THE SECRET LIFE OF HOUDINI: THE MAKING OF AMERICA'S FIRST SUPERHERO (2006) by William Kalush and Larry Sloman, New York, ATRIA books, 591 pages.
This is truly the greatest biography of Harry Houdini that has ever been written. Working from millions of pages of material, the authors give the finest account of Houdini's life, skills, accomplishments and impact. If there are two things slightly amiss here, they are simple: the title should have been kept short, and the personality of Houdini should have been better described (i.e., the authors never even agree on the color of Houdini's eyes, which were coincidentally the same color as mine).

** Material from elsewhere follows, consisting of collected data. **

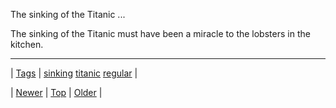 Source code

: <!--
title: The sinking of the Titanic must have been a miracle to the lobsters in the kitchen.
date: 2020-06-28T15:27:00.090Z
tags: sinking, titanic, regular
-->


The sinking of the Titanic ...

<p>The sinking of the Titanic must have been a miracle to the lobsters in the kitchen.</p>

<!--BOTTOM-POST-NAVIGATION-->
---

| [Tags](tags.md) | [sinking](tag-sinking.md) [titanic](tag-titanic.md) [regular](tag-regular.md) |

| [Newer](127899613269.md) | [Top](index.md) | [Older](128172920529.md) | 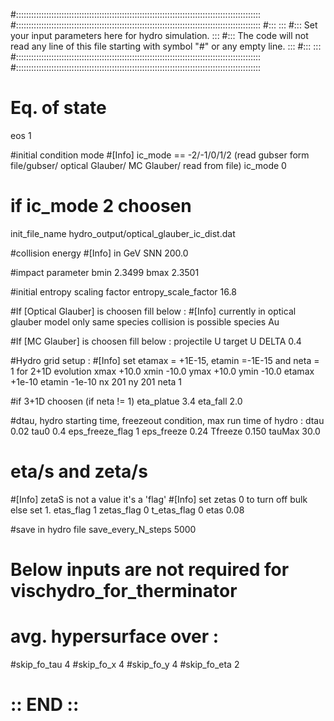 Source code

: #:::::::::::::::::::::::::::::::::::::::::::::::::::::::::::::::::::::::::::::::::::::::::::::::::
#:::::::::::::::::::::::::::::::::::::::::::::::::::::::::::::::::::::::::::::::::::::::::::::::::
#:::                                                                                           :::
#:::  Set your input parameters here for hydro simulation.                                     :::
#:::  The code will not read any line of this file starting with symbol "#" or any empty line. :::
#:::                                                                                           :::
#:::::::::::::::::::::::::::::::::::::::::::::::::::::::::::::::::::::::::::::::::::::::::::::::::
#:::::::::::::::::::::::::::::::::::::::::::::::::::::::::::::::::::::::::::::::::::::::::::::::::

# Eq. of state
eos 1


#initial condition mode
#[Info] ic_mode == -2/-1/0/1/2 (read gubser form file/gubser/ optical Glauber/ MC Glauber/ read from file) 
ic_mode 0


# if ic_mode 2 choosen
init_file_name hydro_output/optical_glauber_ic_dist.dat 


#collision energy
#[Info] in GeV
SNN 200.0

#impact parameter
bmin  2.3499
bmax  2.3501


#initial entropy scaling factor
entropy_scale_factor 16.8


#If [Optical Glauber] is choosen fill below :
#[Info] currently in optical glauber model only same species collision is possible
species Au



#If [MC Glauber] is choosen fill below :
projectile U
target U
DELTA 0.4



#Hydro grid setup :
#[Info] set etamax = +1E-15, etamin =-1E-15 and neta = 1 for 2+1D evolution
xmax  +10.0 
xmin  -10.0 
ymax  +10.0
ymin  -10.0
etamax  +1e-10
etamin  -1e-10
nx  201
ny  201
neta 1


#if 3+1D choosen (if neta != 1)
eta_platue  3.4
eta_fall 2.0



#dtau, hydro starting time, freezeout condition, max run time of hydro :
dtau 0.02
tau0 0.4
eps_freeze_flag 1
eps_freeze 0.24
Tfreeze  0.150
tauMax  30.0


# eta/s and zeta/s #
#[Info] zetaS is not a value it's a 'flag'
#[Info] set zetas 0 to turn off bulk else set 1.
etas_flag 1
zetas_flag 0
t_etas_flag 0
etas  0.08

#save in hydro file
save_every_N_steps 5000


# Below inputs are not required for vischydro_for_therminator
# avg. hypersurface over :
#skip_fo_tau 4
#skip_fo_x 4
#skip_fo_y 4
#skip_fo_eta 2


# :: END :: #


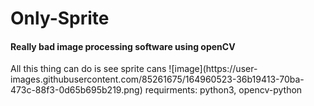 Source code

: # Only-Sprite

#### Really bad image processing software using openCV
<p> 
All this thing can do is see sprite cans
![image](https://user-images.githubusercontent.com/85261675/164960523-36b19413-70ba-473c-88f3-0d65b695b219.png)
requirments: python3, opencv-python
</p>
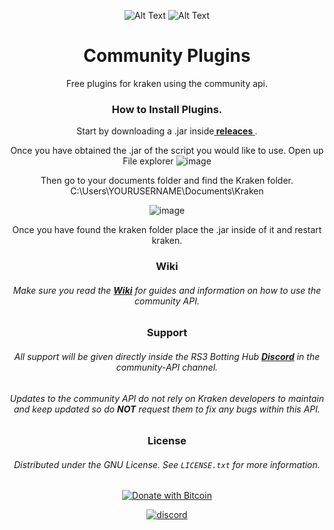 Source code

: 


<!-- Jump to top ID, Center readme -->
<div id="top"></div>
<div align="center">
<!-- Social buttons -->






<!-- PROJECT LOGO -->
 ![Alt Text](https://i.imgur.com/0ckQLhU.png)
 ![Alt Text](https://i.imgur.com/F7FXc6M.png)
   
<!-- PROJECT Name -->
# Community Plugins
Free plugins for kraken using the community api.



### How to Install Plugins.
<!-- Install -->
Start by downloading a .jar inside<a href="https://github.com/RSKrakenCommunity/community-plugins/releases"><strong> releaces </strong></a>.

Once you have obtained the .jar of the script you would like to use. Open up File explorer
![image](https://user-images.githubusercontent.com/2714425/163708356-1a6df443-cccf-4961-b42d-5cec4592b40e.png)

Then go to your documents folder and find the Kraken folder.
C:\Users\YOURUSERNAME\Documents\Kraken

![image](https://user-images.githubusercontent.com/2714425/163708430-05067e21-c9c5-4c50-9b88-f7e9eabf1b3d.png)

Once you have found the kraken folder place the .jar inside of it and restart kraken. 




### Wiki
<!-- Wiki Links -->
###### Make sure you read the <a href="https://github.com/RSKrakenCommunity/CommunityAPI/wiki"><strong> Wiki</strong></a> for guides and information on how to use the community API.

<!-- Support -->
### Support
###### All support will be given directly inside the RS3 Botting Hub <a href="https://discord.gg/AcQvydarPx"><strong> Discord</strong></a>  in the community-API channel.  
###### Updates to the community API do not rely on Kraken developers to maintain and keep updated so do **NOT** request them to fix any bugs within this API.  

<!-- LICENSE -->
### License
###### Distributed under the GNU License. See `LICENSE.txt` for more information.



[![Donate with Bitcoin](https://en.cryptobadges.io/badge/small/39Gx1yco4GA9zbkSH8yAQU2HvYFHZ9C6Vk)](https://rskrakencommunity.github.io/KrakenCommunityPages/)

[![discord](https://img.shields.io/badge/Discord-7289DA?style=for-the-badge&logo=discord&logoColor=white)](https://discord.gg/AcQvydarPx)

</div>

The animadventures of Houdini's parents, which would lead to his successes, is outlined with loving care and accuracy. Houdini trained at a circus, with acrobats, contortionists, magicians and escape artists starting at age 12. By the time he was 20, he was performing great shows and would soon serve as a ('lay'?) policeman, and as a spy for the Secret Service. The disgusting Spiritualist movement and its probable responsibility for the death of Houdini is explored - and it is at that juncture this book becomes a haunting, addicting read.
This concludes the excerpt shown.